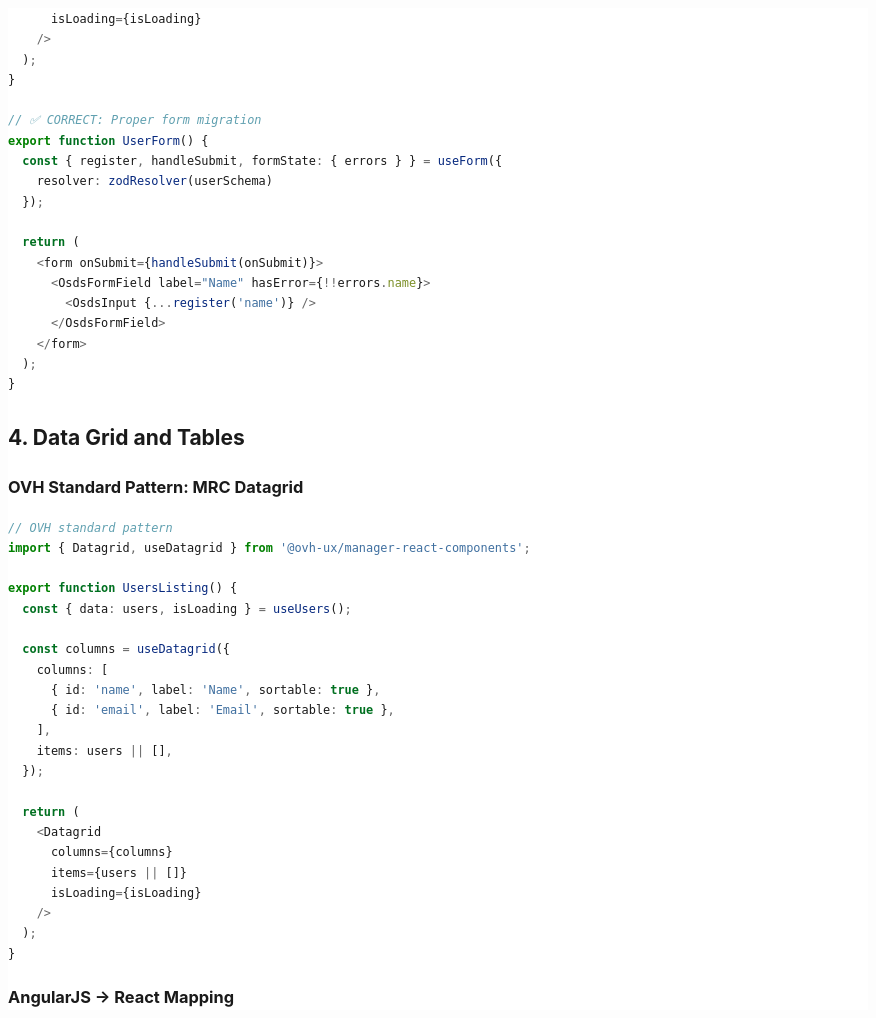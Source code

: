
 ```typescript
      isLoading={isLoading}
    />
  );
}

// ✅ CORRECT: Proper form migration
export function UserForm() {
  const { register, handleSubmit, formState: { errors } } = useForm({
    resolver: zodResolver(userSchema)
  });

  return (
    <form onSubmit={handleSubmit(onSubmit)}>
      <OsdsFormField label="Name" hasError={!!errors.name}>
        <OsdsInput {...register('name')} />
      </OsdsFormField>
    </form>
  );
}
```

## 4. Data Grid and Tables

### OVH Standard Pattern: MRC Datagrid

```typescript
// OVH standard pattern
import { Datagrid, useDatagrid } from '@ovh-ux/manager-react-components';

export function UsersListing() {
  const { data: users, isLoading } = useUsers();
  
  const columns = useDatagrid({
    columns: [
      { id: 'name', label: 'Name', sortable: true },
      { id: 'email', label: 'Email', sortable: true },
    ],
    items: users || [],
  });

  return (
    <Datagrid
      columns={columns}
      items={users || []}
      isLoading={isLoading}
    />
  );
}
```

### AngularJS → React Mapping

___

**ASSIGNMENT:** Go through the listing above and retype it exactly, skipping every picture.

**YOUR RESPONSE:**
Source code

:
 ```typescript
      isLoading={isLoading}
    />
  );
}

// ✅ CORRECT: Proper form migration
export function UserForm() {
  const { register, handleSubmit, formState: { errors } } = useForm({
    resolver: zodResolver(userSchema)
  });

  return (
    <form onSubmit={handleSubmit(onSubmit)}>
      <OsdsFormField label="Name" hasError={!!errors.name}>
        <OsdsInput {...register('name')} />
      </OsdsFormField>
    </form>
  );
}
```

## 4. Data Grid and Tables

### OVH Standard Pattern: MRC Datagrid

```typescript
// OVH standard pattern
import { Datagrid, useDatagrid } from '@ovh-ux/manager-react-components';

export function UsersListing() {
  const { data: users, isLoading } = useUsers();
  
  const columns = useDatagrid({
    columns: [
      { id: 'name', label: 'Name', sortable: true },
      { id: 'email', label: 'Email', sortable: true },
    ],
    items: users || [],
  });

  return (
    <Datagrid
      columns={columns}
      items={users || []}
      isLoading={isLoading}
    />
  );
}
```

### AngularJS → React Mapping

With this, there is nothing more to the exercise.